„Vor der Abnahme annehmen!“

Die Hörnbrücke wird immer teurer

Fehler bei der Gewichtsberechnung oder nicht? Gibt es Regreßansprüche der Stadt? Wessen Kopf muß rollen? Vielfältig waren die Fragen und Anwürfe in der Beratung zum Hörnbrücken-Desaster in der Ratsversammlung am 20.11. Anträge von allen Fraktionen, die am Ende zu einem interfraktionellen Antrag zusammengefaßt wurden, fordern Aufklärung um das Ausmaß der Verteuerung bei Bau und   wenn sie denn irgendwann klappt   Betrieb der Hörnbrücke.
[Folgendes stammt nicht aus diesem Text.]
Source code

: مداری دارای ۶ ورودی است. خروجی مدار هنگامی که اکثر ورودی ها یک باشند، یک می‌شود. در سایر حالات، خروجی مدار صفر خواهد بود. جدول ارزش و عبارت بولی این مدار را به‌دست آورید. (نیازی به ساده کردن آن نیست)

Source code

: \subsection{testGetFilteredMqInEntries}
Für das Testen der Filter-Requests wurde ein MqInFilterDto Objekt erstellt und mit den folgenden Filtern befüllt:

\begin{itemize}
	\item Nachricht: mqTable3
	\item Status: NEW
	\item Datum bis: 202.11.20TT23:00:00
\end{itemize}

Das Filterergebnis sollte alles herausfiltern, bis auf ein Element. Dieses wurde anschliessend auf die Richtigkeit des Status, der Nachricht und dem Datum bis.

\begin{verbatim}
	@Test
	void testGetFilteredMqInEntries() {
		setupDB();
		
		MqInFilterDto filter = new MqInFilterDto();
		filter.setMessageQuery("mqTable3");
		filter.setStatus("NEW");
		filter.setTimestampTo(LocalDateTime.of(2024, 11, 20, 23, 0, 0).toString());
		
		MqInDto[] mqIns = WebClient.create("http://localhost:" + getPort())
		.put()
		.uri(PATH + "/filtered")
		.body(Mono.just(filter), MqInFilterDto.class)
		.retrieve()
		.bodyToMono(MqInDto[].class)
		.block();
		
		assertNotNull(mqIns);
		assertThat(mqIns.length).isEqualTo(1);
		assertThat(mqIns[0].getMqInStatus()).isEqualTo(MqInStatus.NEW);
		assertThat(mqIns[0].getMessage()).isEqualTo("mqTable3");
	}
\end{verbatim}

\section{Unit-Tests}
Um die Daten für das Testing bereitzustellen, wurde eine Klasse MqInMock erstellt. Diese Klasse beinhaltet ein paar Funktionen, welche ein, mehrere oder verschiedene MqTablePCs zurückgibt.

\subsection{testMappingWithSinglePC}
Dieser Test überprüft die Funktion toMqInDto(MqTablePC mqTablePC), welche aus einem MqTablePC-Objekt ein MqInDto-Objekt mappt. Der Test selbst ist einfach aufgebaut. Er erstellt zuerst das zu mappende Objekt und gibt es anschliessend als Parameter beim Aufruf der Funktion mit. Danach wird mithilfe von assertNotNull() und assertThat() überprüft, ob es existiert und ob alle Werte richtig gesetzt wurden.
CDU-Fraktionsvorsitzender Arne Wulff monierte, daß man schon wieder einen Beschluß über umfassende Aufklärung fasse, was man im Juni schon einmal getan habe, ohne Erfolg. „Die Ratsversammlung“, so Wulff, „hinkt mit ihren Beschlüssen immer der aktuellen Entwicklung bei der Hörnbrücke nach“. Es sei ein Armutszeugnis für das Baudezernat unter der Leitung des Stadtbaurats Otto Flagge, wenn die Ratsversammlung „dauernd hinterherrennen muß, um an Informationen zu kommen“. Das Amt komme seiner Berichtspflicht kontinuierlich nicht nach. Die CDU   und nicht nur die   will Flagges Kopf für die von 16,5 Mio. auf 20,5 Mio. DM angestiegenen Kosten des Projekts (die Baukosten für die Klappbrücke selbst stiegen inklusive provisorischer Brücke von 2,5 Mio. auf 4 Mio. DM).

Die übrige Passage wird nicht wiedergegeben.